Unfortunately it’s a long-winded process to convert all fillet segments if you have a long fillet run.
Well, this is the issue! And what Alias does is the opposite of it.
Instead of manually rebuilding the fillet into a single span after the trim, it defines the fillet boundary as a Bezier curve from the start and trims the parent surfaces with it. The Edge continuity G0 (atleast) is preserved because the boundary is trimmed from Bezier on Surface.
In Rhino, once we rebuild or de-knot the multispan fillet into a single span, we’re forced to re-match, and in almost ALL cases that introduces deviation. If Rhino could trim the base surfaces directly with a Bezier fillet boundary—rather than generating a multispan surface first—it would remove a lot of manual cleanup and make Class-A single-span workflows far more practical.
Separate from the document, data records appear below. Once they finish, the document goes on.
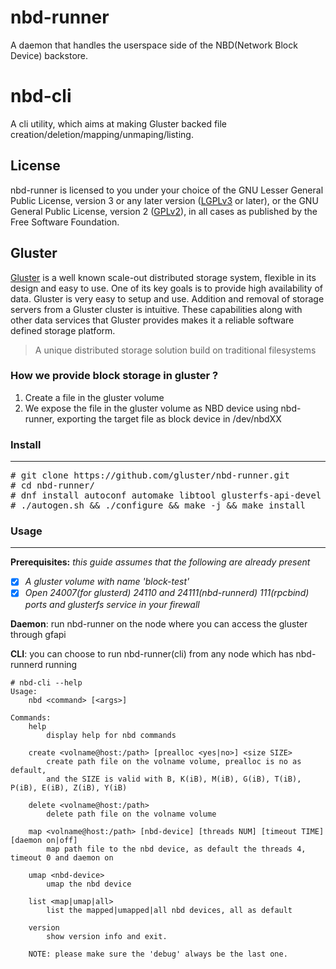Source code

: # nbd-runner

A daemon that handles the userspace side of the NBD(Network Block Device) backstore.

# nbd-cli

A cli utility, which aims at making Gluster backed file creation/deletion/mapping/unmaping/listing.

## License
nbd-runner is licensed to you under your choice of the GNU Lesser General Public License, version 3 or any later version ([LGPLv3](https://opensource.org/licenses/lgpl-3.0.html) or later), or the GNU General Public License, version 2 ([GPLv2](https://opensource.org/licenses/GPL-2.0)), in all cases as published by the Free Software Foundation.

## Gluster
[Gluster](http://gluster.readthedocs.io/en/latest/) is a well known scale-out distributed storage system, flexible in its design and easy to use. One of its key goals is to provide high availability of data. Gluster is very easy to setup and use. Addition and removal of storage servers from a Gluster cluster is intuitive. These capabilities along with other data services that Gluster provides makes it a reliable software defined storage platform.

> A unique distributed storage solution build on traditional filesystems

### How we provide block storage in gluster ?

1. Create a file in the gluster volume
2. We expose the file in the gluster volume as NBD device using nbd-runner, exporting the target file as block device in /dev/nbdXX

### Install
------
<pre>
# git clone https://github.com/gluster/nbd-runner.git
# cd nbd-runner/
# dnf install autoconf automake libtool glusterfs-api-devel kmod-devel libnl3-devel libevent-devel glib2-devel
# ./autogen.sh && ./configure && make -j && make install
</pre>

### Usage
------
**Prerequisites:** *this guide assumes that the following are already present*
- [x] *A gluster volume with name 'block-test'*
- [x] *Open 24007(for glusterd) 24110 and 24111(nbd-runnerd) 111(rpcbind) ports and glusterfs service in your firewall*

<b>Daemon</b>: run nbd-runner on the node where you can access the gluster through gfapi

<b>CLI</b>: you can choose to run nbd-runner(cli) from any node which has nbd-runnerd running
```script
# nbd-cli --help
Usage:
	nbd <command> [<args>]

Commands:
	help
		display help for nbd commands

	create <volname@host:/path> [prealloc <yes|no>] <size SIZE>
		create path file on the volname volume, prealloc is no as default,
		and the SIZE is valid with B, K(iB), M(iB), G(iB), T(iB), P(iB), E(iB), Z(iB), Y(iB)

	delete <volname@host:/path>
		delete path file on the volname volume

	map <volname@host:/path> [nbd-device] [threads NUM] [timeout TIME] [daemon on|off]
		map path file to the nbd device, as default the threads 4, timeout 0 and daemon on

	umap <nbd-device>
		umap the nbd device

	list <map|umap|all>
		list the mapped|umapped|all nbd devices, all as default

	version
		show version info and exit.

	NOTE: please make sure the 'debug' always be the last one.
```
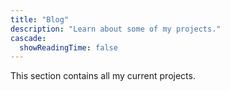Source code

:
 ```yaml
---
title: "Blog"
description: "Learn about some of my projects."
cascade:
  showReadingTime: false
---
```

This section contains all my current projects.

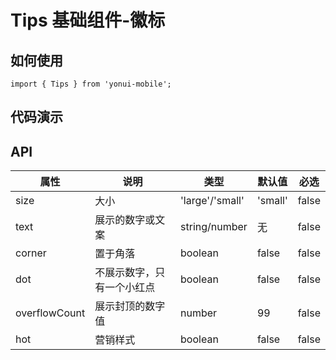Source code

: # Tips 基础组件-徽标
## 如何使用

```
import { Tips } from 'yonui-mobile';

```

## 代码演示


## API

属性 | 说明 | 类型 | 默认值 | 必选
----|-----|------|------|------
size | 大小 | 'large'/'small' | 'small'  | false
text | 展示的数字或文案 | string/number | 无 | false
corner | 置于角落 | boolean | false | false
dot | 不展示数字，只有一个小红点 | boolean | false | false
overflowCount | 展示封顶的数字值 | number | 99 | false
hot | 营销样式 | boolean | false | false
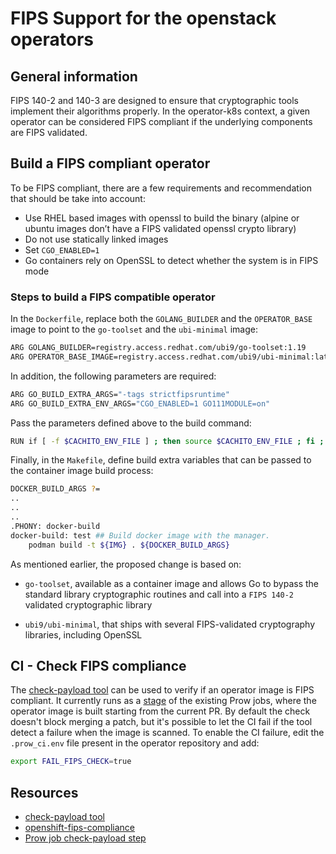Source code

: # FIPS Support for the openstack operators

## General information

FIPS 140-2 and 140-3 are designed to ensure that cryptographic tools implement
their algorithms properly. In the operator-k8s context, a given operator can be
considered FIPS compliant if the underlying components are FIPS validated.


## Build a FIPS compliant operator

To be FIPS compliant, there are a few requirements and recommendation that
should be take into account:

- Use RHEL based images with openssl to build the binary (alpine or ubuntu images
  don’t have a FIPS validated openssl crypto library)
- Do not use statically linked images
- Set `CGO_ENABLED=1`
- Go containers rely on OpenSSL to detect whether the system is in FIPS mode


### Steps to build a FIPS compatible operator

In the `Dockerfile`, replace both the `GOLANG_BUILDER` and the `OPERATOR_BASE`
image to point to the `go-toolset` and the `ubi-minimal` image:

```bash
ARG GOLANG_BUILDER=registry.access.redhat.com/ubi9/go-toolset:1.19
ARG OPERATOR_BASE_IMAGE=registry.access.redhat.com/ubi9/ubi-minimal:latest
```

In addition, the following parameters are required:

```bash
ARG GO_BUILD_EXTRA_ARGS="-tags strictfipsruntime"
ARG GO_BUILD_EXTRA_ENV_ARGS="CGO_ENABLED=1 GO111MODULE=on"
```

Pass the parameters defined above to the build command:

```bash
RUN if [ -f $CACHITO_ENV_FILE ] ; then source $CACHITO_ENV_FILE ; fi ; env ${GO_BUILD_EXTRA_ENV_ARGS} go build ${GO_BUILD_EXTRA_ARGS} -a -o ${DEST_ROOT}/manager main.go
```


Finally, in the `Makefile`, define build extra variables that can be passed to
the container image build process:

```bash
DOCKER_BUILD_ARGS ?=
..
..
..
.PHONY: docker-build
docker-build: test ## Build docker image with the manager.
	podman build -t ${IMG} . ${DOCKER_BUILD_ARGS}
```

As mentioned earlier, the proposed change is based on:

- `go-toolset`, available as a container image and allows Go to bypass the
   standard library cryptographic routines and call into a `FIPS 140-2`
   validated cryptographic library

- `ubi9/ubi-minimal`, that ships with several FIPS-validated cryptography
   libraries, including OpenSSL


## CI - Check FIPS compliance 

The [check-payload tool](https://github.com/openshift/check-payload) can be used
to verify if an operator image is FIPS compliant.
It currently runs as a [stage](https://github.com/openshift/release/pull/47453)
of the existing Prow jobs, where the operator image is built starting from the
current PR.
By default the check doesn't block merging a patch, but it's possible to let the
CI fail if the tool detect a failure when the image is scanned.
To enable the CI failure, edit the `.prow_ci.env` file present in the operator
repository and add:

```bash
export FAIL_FIPS_CHECK=true
```


## Resources

- [check-payload tool](https://github.com/openshift/check-payload)
- [openshift-fips-compliance](https://access.redhat.com/articles/openshift_fips_compliance_faq)
- [Prow job check-payload step](https://github.com/openshift/release/pull/47453)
That would be a huge step forward for high-quality surfacing in Rhino.
In general trimming a surface with a single span (Bezier) curve will not result in a edge which is a single span curve (or exactly a NURBS curve) unless the shape of the surface is changed. That is how the basic math of NURBS curves and surfaces works. The edge curve can be approximated by a Bezier curve but the deviation from the “exact” trimmed edge may be larger than is acceptable.
An exception to the statement above is IF the trim curve exactly coincides with an isocurve of the surface then the trimmed edge will be exactly a NURBS curve.
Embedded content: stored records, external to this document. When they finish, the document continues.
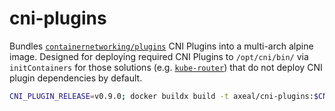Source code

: # cni-plugins

Bundles [`containernetworking/plugins`](https://github.com/containernetworking/plugins/) CNI Plugins into a multi-arch alpine image. Designed for deploying required CNI Plugins to `/opt/cni/bin/` via `initContainers` for those solutions (e.g. [`kube-router`](https://github.com/cloudnativelabs/kube-router)) that do not deploy CNI plugin dependencies by default.

```bash
CNI_PLUGIN_RELEASE=v0.9.0; docker buildx build -t axeal/cni-plugins:$CNI_PLUGIN_RELEASE --build-arg CNI_PLUGIN_RELEASE=$CNI_PLUGIN_RELEASE --push --platform=linux/amd64,linux/arm64 .
```
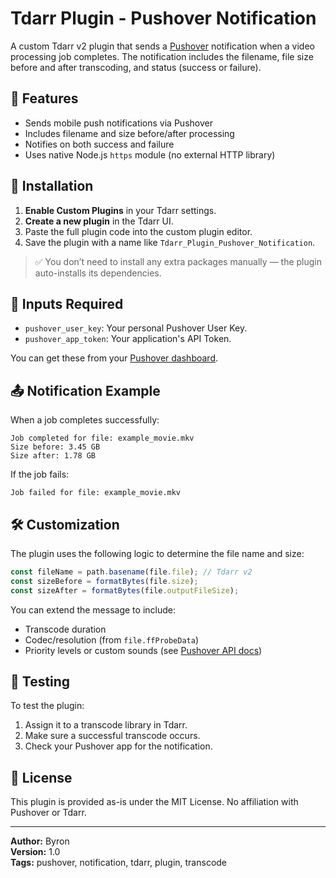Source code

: # Tdarr Plugin - Pushover Notification

A custom Tdarr v2 plugin that sends a [Pushover](https://pushover.net/) notification when a video processing job completes. The notification includes the filename, file size before and after transcoding, and status (success or failure).

## 🔧 Features

- Sends mobile push notifications via Pushover
- Includes filename and size before/after processing
- Notifies on both success and failure
- Uses native Node.js `https` module (no external HTTP library)

## 🚀 Installation

1. **Enable Custom Plugins** in your Tdarr settings.
2. **Create a new plugin** in the Tdarr UI.
3. Paste the full plugin code into the custom plugin editor.
4. Save the plugin with a name like `Tdarr_Plugin_Pushover_Notification`.

> ✅ You don’t need to install any extra packages manually — the plugin auto-installs its dependencies.

## 🔐 Inputs Required

- `pushover_user_key`: Your personal Pushover User Key.
- `pushover_app_token`: Your application's API Token.

You can get these from your [Pushover dashboard](https://pushover.net/).

## 📤 Notification Example

When a job completes successfully:

```
Job completed for file: example_movie.mkv
Size before: 3.45 GB
Size after: 1.78 GB
```

If the job fails:

```
Job failed for file: example_movie.mkv
```

## 🛠 Customization

The plugin uses the following logic to determine the file name and size:

```js
const fileName = path.basename(file.file); // Tdarr v2
const sizeBefore = formatBytes(file.size);
const sizeAfter = formatBytes(file.outputFileSize);
```

You can extend the message to include:

- Transcode duration
- Codec/resolution (from `file.ffProbeData`)
- Priority levels or custom sounds (see [Pushover API docs](https://pushover.net/api))

## 🧪 Testing

To test the plugin:

1. Assign it to a transcode library in Tdarr.
2. Make sure a successful transcode occurs.
3. Check your Pushover app for the notification.

## 🧾 License

This plugin is provided as-is under the MIT License. No affiliation with Pushover or Tdarr.

---

**Author:** Byron  
**Version:** 1.0  
**Tags:** pushover, notification, tdarr, plugin, transcode
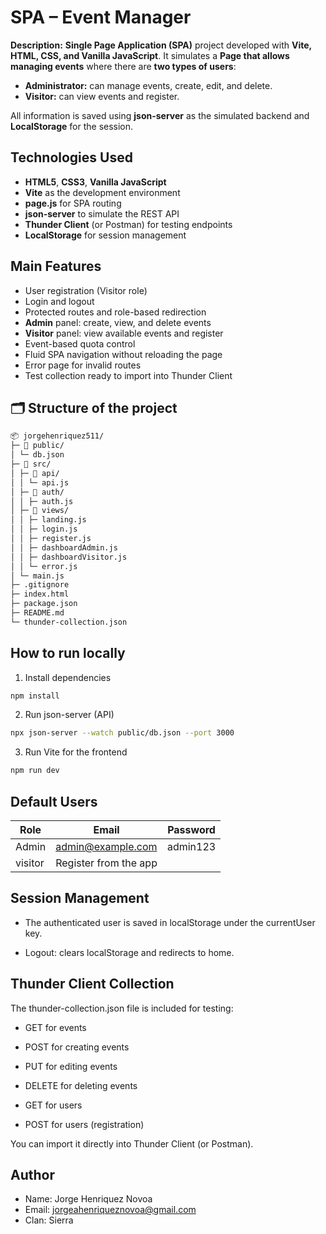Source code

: # SPA – Event Manager

**Description:**
**Single Page Application (SPA)** project developed with **Vite, HTML, CSS, and Vanilla JavaScript**.
It simulates a **Page that allows managing events** where there are **two types of users**:
- **Administrator:** can manage events, create, edit, and delete.
- **Visitor:** can view events and register.

All information is saved using **json-server** as the simulated backend and **LocalStorage** for the session.

## Technologies Used

- **HTML5**, **CSS3**, **Vanilla JavaScript**
- **Vite** as the development environment
- **page.js** for SPA routing
- **json-server** to simulate the REST API
- **Thunder Client** (or Postman) for testing endpoints
- **LocalStorage** for session management

## Main Features

* User registration (Visitor role)
* Login and logout
* Protected routes and role-based redirection
* **Admin** panel: create, view, and delete events
* **Visitor** panel: view available events and register
* Event-based quota control
* Fluid SPA navigation without reloading the page
* Error page for invalid routes
* Test collection ready to import into Thunder Client

## 🗂️ Structure of the project

```bash
📦 jorgehenriquez511/
├─ 📁 public/
│ └─ db.json
├─ 📁 src/
│ ├─ 📁 api/
│ │ └─ api.js
│ ├─ 📁 auth/
│ │ ├─ auth.js
│ ├─ 📁 views/
│ │ ├─ landing.js
│ │ ├─ login.js
│ │ ├─ register.js
│ │ ├─ dashboardAdmin.js
│ │ ├─ dashboardVisitor.js
│ │ └─ error.js
│ └─ main.js
├─ .gitignore
├─ index.html
├─ package.json
├─ README.md
└─ thunder-collection.json
```

## How to run locally

1. Install dependencies

```bash
npm install
```

2. Run json-server (API)

```bash
npx json-server --watch public/db.json --port 3000
```

3. Run Vite for the frontend

```bash
npm run dev
```

## Default Users
|Role |Email |Password
|----------|----------|----------|
|Admin |admin@example.com| admin123
|visitor |Register from the app |

## Session Management
* The authenticated user is saved in localStorage under the currentUser key.

* Logout: clears localStorage and redirects to home.

## Thunder Client Collection
The thunder-collection.json file is included for testing:

* GET for events

* POST for creating events

* PUT for editing events

* DELETE for deleting events

* GET for users

* POST for users (registration)

You can import it directly into Thunder Client (or Postman).

## Author
* Name: Jorge Henriquez Novoa
* Email: jorgeahenriqueznovoa@gmail.com
* Clan: Sierra
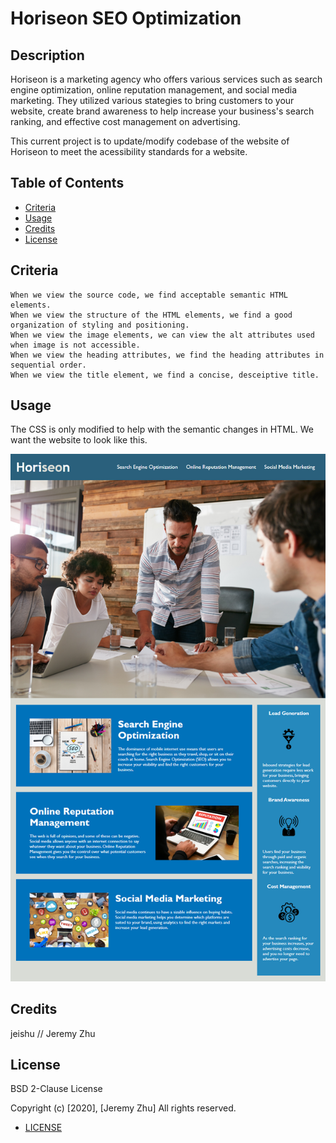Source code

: # Horiseon SEO Optimization

## Description 

Horiseon is a marketing agency who offers various services such as search engine optimization, online reputation management, and social media marketing. They utilized various stategies to bring customers to your website, create brand awareness to help increase your business's search ranking, and effective cost management on advertising.

This current project is to update/modify codebase of the website of Horiseon to meet the acessibility standards for a website. 


## Table of Contents

* [Criteria](#Criteria)
* [Usage](#Usage)
* [Credits](#Credits)
* [License](#License)


## Criteria

```
When we view the source code, we find acceptable semantic HTML elements.
When we view the structure of the HTML elements, we find a good organization of styling and positioning.
When we view the image elements, we can view the alt attributes used when image is not accessible.
When we view the heading attributes, we find the heading attributes in sequential order.
When we view the title element, we find a concise, desceiptive title.

```

## Usage 

The CSS is only modified to help with the semantic changes in HTML. We want the website to look like this.

![demo](./Assets/images/01-html-css-git-homework-demo.png)


## Credits

jeishu // Jeremy Zhu



## License

BSD 2-Clause License

Copyright (c) [2020], [Jeremy Zhu]
All rights reserved.
* [LICENSE](./LICENSE.txt)
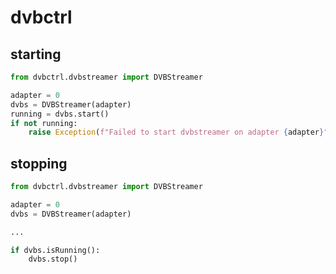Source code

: # dvbctrl

## starting

```python
from dvbctrl.dvbstreamer import DVBStreamer

adapter = 0
dvbs = DVBStreamer(adapter)
running = dvbs.start()
if not running:
    raise Exception(f"Failed to start dvbstreamer on adapter {adapter}")
```

## stopping

```python
from dvbctrl.dvbstreamer import DVBStreamer

adapter = 0
dvbs = DVBStreamer(adapter)

...

if dvbs.isRunning():
    dvbs.stop()
```
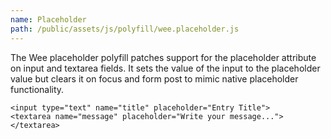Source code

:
 ```yaml
---
name: Placeholder
path: /public/assets/js/polyfill/wee.placeholder.js
---
```


The Wee placeholder polyfill patches support for the placeholder attribute on input and textarea fields. It sets the value
 of the input to the placeholder value but clears it on focus and form post to mimic native placeholder functionality.

```markup
<input type="text" name="title" placeholder="Entry Title">
<textarea name="message" placeholder="Write your message..."></textarea>
```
So the question is what is Alias doing? Are you currently also working in Alias? If so create fillets in both Rhino and Alias using exactly the same geometry as the input?
Another possibiliity, particularly if you are not currently using Alias, is the situation you remember from Alias is different that what you doing in Rhino.
I used to use ICEM Surf and although the fillets were single span the edges of all trimmed (faced) surfaces were always multispan. Exactly the same as in Rhino.
I would encourage you to try the de-knotting and use a default value of degree 7 for U. I personally haven’t found any converted surfaces that are out of tolerance afterwards.
But, yes, it would be nice if the fillet tool spat out single spans instead of multispans!
I never said it would create a single-span edge. If you look at the red surface in the image I shared earlier, the trimmed edge clearly consists of multiple control points. However, in Alias, the fillet surface itself (blue) is single span and G2 continuous straight from the command.
I’m attaching a video from Alias that demonstrates this behavior and the functionality I’m referring to.
In ICEM (I guess Alias too) you get direct control over the U/V build of the fillet.
In Rhino this is hidden from the user and appears to be coded to create degree 3 multispan surfaces. Where it deviates from the file tolerance it’ll add in knots or break into a new degree 3 multispan. We just need this engine exposed to the user to decide how the fillet should be constructed and then have feedback on what tolerance has been achieved with those settings.
Hopefully @menno will save us from this multispan hell one day, he’s done a fantastic job fixing the patch tool! Thanks Menno!
In general it is not possible to exactly match a single span surface to a multispan curve or trimmed edge which is a multispan curve. That is why my statement above is important.
I agree. In the video it appears they are using a tool similar to RefitTrim to convert a trimmed surface to an untrimmed surface.